First Question... Nope... You can't run any modern game on that card... and the motherboard doesn't even have an AGP slot.. so you can only buy an PCi based card... which are obselete now...
I would recommend an upgrade...

And 865gbf supports both p4 & p4...


----------



## icecoolz (Dec 24, 2004)

mate yes you can run Doom 3 and HL2 on the onboard card the thing is you will not be able to play it with its features. You can play it in 640*480 resoultions with details set to low. So yes you can play it but is it worth it...thats a diff question...

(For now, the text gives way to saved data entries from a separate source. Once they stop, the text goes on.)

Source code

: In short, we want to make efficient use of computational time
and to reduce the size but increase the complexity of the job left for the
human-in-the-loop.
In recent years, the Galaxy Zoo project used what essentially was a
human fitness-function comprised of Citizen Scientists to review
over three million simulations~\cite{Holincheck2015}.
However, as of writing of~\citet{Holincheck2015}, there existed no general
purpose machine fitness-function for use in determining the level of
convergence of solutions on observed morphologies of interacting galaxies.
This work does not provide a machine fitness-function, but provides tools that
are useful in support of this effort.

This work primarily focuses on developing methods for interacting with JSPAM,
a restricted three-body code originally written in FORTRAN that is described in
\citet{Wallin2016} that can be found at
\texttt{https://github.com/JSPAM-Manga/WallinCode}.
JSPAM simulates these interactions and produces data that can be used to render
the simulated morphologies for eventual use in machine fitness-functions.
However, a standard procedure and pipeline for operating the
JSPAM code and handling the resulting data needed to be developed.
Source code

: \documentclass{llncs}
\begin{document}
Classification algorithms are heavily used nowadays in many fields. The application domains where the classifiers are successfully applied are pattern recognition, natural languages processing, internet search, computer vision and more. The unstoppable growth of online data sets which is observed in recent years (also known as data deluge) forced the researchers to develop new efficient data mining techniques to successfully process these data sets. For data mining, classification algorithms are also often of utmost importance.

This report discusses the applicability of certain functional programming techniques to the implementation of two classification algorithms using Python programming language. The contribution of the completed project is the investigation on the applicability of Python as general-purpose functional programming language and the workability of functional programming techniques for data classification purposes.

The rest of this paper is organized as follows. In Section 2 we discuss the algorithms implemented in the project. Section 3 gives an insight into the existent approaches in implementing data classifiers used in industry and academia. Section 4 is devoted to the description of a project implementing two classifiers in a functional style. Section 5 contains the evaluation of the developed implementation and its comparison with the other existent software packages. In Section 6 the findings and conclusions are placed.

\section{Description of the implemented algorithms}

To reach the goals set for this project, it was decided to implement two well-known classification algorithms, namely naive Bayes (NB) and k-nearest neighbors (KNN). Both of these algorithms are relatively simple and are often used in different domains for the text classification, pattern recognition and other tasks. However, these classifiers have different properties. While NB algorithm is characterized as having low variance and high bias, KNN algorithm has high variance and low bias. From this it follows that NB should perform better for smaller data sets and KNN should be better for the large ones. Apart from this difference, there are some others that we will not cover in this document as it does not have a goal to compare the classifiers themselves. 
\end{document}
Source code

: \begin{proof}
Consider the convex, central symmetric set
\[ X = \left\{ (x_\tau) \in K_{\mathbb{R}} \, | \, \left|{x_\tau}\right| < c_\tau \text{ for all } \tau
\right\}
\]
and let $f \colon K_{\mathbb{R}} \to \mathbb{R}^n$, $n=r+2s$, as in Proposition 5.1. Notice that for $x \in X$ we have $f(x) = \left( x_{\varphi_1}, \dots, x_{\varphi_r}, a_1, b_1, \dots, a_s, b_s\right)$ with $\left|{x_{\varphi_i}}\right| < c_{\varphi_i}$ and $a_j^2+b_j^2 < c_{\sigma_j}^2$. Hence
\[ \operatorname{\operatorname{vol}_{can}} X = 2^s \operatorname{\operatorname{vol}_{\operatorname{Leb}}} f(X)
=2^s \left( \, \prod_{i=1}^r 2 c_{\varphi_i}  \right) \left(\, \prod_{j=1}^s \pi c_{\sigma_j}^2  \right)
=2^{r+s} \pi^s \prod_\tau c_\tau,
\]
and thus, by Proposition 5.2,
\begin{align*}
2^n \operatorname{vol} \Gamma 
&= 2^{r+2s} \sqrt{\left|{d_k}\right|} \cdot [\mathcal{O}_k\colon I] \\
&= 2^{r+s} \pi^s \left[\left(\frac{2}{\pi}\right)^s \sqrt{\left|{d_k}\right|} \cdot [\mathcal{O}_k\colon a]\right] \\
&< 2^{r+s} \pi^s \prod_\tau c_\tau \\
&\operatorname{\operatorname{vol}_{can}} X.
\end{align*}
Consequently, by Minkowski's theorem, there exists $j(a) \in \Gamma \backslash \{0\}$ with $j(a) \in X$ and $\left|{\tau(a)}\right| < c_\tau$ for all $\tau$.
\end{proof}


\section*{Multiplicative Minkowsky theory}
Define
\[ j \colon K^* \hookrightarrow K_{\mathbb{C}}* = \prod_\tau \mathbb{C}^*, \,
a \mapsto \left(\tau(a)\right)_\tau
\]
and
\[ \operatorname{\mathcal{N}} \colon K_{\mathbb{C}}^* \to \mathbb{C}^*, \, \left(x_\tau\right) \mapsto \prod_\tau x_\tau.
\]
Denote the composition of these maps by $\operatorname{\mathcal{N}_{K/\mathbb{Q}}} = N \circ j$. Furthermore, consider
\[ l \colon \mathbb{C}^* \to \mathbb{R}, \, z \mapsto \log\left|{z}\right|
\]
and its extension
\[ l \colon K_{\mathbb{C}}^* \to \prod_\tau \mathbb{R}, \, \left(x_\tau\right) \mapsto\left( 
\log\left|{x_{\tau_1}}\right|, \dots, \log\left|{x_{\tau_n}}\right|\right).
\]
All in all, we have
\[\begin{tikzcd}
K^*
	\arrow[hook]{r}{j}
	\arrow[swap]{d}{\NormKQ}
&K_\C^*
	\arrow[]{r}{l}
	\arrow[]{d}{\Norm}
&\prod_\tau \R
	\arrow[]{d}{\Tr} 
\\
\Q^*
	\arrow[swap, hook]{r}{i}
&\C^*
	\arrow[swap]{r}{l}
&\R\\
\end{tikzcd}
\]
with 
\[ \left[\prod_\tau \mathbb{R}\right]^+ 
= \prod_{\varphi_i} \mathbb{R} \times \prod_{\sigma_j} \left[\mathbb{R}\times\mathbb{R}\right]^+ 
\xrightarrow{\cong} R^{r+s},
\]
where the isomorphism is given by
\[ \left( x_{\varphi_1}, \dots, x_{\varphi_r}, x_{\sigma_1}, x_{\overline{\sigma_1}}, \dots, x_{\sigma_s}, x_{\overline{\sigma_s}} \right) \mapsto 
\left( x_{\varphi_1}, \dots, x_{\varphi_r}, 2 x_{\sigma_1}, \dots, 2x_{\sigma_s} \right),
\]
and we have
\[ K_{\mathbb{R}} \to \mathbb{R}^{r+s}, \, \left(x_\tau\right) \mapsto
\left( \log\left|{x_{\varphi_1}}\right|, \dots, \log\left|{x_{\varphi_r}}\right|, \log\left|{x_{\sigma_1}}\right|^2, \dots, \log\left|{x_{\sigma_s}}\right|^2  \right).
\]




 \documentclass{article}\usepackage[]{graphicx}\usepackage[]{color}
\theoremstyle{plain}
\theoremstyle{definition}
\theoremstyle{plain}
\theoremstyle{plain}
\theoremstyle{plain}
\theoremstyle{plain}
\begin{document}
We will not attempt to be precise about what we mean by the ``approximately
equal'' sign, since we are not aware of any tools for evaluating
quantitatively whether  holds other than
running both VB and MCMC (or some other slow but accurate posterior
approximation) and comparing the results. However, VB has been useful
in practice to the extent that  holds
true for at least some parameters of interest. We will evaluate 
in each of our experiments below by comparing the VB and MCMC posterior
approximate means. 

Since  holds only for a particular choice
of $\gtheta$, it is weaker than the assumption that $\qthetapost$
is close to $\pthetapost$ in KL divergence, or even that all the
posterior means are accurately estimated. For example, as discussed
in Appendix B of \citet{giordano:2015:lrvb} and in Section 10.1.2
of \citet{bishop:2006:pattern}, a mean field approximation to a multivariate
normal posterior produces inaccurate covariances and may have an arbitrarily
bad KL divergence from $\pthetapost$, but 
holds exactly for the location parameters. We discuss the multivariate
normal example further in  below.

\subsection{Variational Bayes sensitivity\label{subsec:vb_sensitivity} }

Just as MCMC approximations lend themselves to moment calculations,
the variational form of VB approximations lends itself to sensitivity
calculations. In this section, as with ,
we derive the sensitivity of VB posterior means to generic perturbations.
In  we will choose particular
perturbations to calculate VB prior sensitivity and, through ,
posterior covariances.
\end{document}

The intel 865f does support ur processor I think. Thats a pretty decent board too mate.


----------



## funkymonkey (Dec 24, 2004)

well, latest games wont play bcoz 810e onboard video dosent have hardware T&L. 
You can buy GF FX 5200 PCI card but with that slow processor dont expect to play modern games at good resolutions. 
And no 865 only supports P4 S478 CPUs. It dosent support P3 processors.
If you dont plan to upgrade your CPU too you will have to go for Intel 815 chipset motherboard which has AGP slot.
But even then with that outdated processors, gaming with latest games in pain.


----------



## freshseasons (Dec 24, 2004)

Intel 810E Has PPGA socket . No your Pentium 3 is not Supported on 865GF Board. 
      If you want to upgrade or not throughly depends how much time you want to devote to gaming. If you are mild and casual gamer just half  hour in 2 days or so then get PCI Based Geforce Mx 4 card at around 3k. 
   But if u intend seriously enter gaming scenario then upgrade is the only path for you, A New ATX cabinet , CPU Ram n Proccy is what you will need. OF course the Graphic card comes too.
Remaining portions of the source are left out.